The County of Calaveras's employer-employee relations ordinance provides that peace officers must be represented in separate units composed solely of such peace officers. Notwithstanding this rule, the County has long recognized a bargaining unit which included both non-safety and safety employees. SEIU filed an unfair practice charge alleging that the County violated the Meyers-Milias-Brown Act (MMBA) by approving a mixed unit of non-safety and safety employees as requested in a severance petition filed by the Calaveras County Public Safety Employees Association (CCPSEA). In a case handled by Arlin Kachalia of our San Francisco office, the administrative law judge dismissed the charge and the PERB Board adopted the dismissal.
The MMBA authorizes a local agency to adopt reasonable rules and regulations for the administration of employer-employee relations as long as the rules and regulations do not frustrate the policies and purposes of the MMBA. If an agency's local rule conflicts with the MMBA, PERB will not enforce the rule.
The MMBA also states that an agency may not prohibit peace officers from joining or participating in employee organizations which are composed solely of those peace officers.

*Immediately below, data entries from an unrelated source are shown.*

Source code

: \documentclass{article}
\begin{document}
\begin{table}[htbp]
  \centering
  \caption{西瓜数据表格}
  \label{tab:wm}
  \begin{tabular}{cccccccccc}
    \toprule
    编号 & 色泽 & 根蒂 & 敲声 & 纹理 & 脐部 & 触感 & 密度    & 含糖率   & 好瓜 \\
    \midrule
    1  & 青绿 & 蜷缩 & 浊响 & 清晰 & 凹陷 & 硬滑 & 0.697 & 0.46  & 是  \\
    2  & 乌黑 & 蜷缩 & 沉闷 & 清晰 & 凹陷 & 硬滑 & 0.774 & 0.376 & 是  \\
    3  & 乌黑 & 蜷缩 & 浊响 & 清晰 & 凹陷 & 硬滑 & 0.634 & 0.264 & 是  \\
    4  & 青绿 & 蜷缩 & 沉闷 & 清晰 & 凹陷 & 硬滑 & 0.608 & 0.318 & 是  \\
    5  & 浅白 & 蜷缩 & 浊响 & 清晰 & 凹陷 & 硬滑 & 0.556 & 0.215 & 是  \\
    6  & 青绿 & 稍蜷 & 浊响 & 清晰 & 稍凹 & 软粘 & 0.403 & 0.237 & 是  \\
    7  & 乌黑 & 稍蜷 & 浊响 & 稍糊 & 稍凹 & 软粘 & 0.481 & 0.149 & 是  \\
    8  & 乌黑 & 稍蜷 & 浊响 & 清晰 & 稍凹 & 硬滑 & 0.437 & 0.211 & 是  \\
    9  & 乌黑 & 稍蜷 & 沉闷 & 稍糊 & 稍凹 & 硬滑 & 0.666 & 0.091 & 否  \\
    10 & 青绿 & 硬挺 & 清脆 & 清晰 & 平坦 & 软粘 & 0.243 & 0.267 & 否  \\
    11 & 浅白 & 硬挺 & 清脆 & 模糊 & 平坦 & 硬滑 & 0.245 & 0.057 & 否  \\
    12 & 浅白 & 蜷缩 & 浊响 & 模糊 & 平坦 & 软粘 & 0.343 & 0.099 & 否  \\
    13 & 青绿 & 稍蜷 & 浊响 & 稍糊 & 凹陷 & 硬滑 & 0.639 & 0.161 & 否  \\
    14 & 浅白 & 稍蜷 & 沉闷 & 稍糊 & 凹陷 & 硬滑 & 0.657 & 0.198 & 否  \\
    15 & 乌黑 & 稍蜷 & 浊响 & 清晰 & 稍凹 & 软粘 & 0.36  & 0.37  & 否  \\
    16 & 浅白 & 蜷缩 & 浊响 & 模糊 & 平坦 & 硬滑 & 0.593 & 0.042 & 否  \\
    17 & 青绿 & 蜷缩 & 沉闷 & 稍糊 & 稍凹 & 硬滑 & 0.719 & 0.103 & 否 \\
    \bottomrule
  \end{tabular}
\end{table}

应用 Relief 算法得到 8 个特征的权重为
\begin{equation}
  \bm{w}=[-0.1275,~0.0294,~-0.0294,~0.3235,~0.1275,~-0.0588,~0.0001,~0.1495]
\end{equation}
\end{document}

Here PERB noted that, while the MMBA grants peace officers the affirmative right to join in peace officer-only units, the MMBA does not require peace officers to exercise this right nor prohibit them from being in mixed units if they so choose. Because the County's local rule conflicted with the MMBA, PERB refused to enforce the local rule that would have precluded the mixed unit requested by CCPSEA.
Note:
A local agency's MMBA right to create its own employee relations rules is unique in California public sector collective bargaining law and very valuable. (Gov. Code § 3507.) This case is a good reminder that PERB will interpret the MMBA to provide employees the most freedom of choice.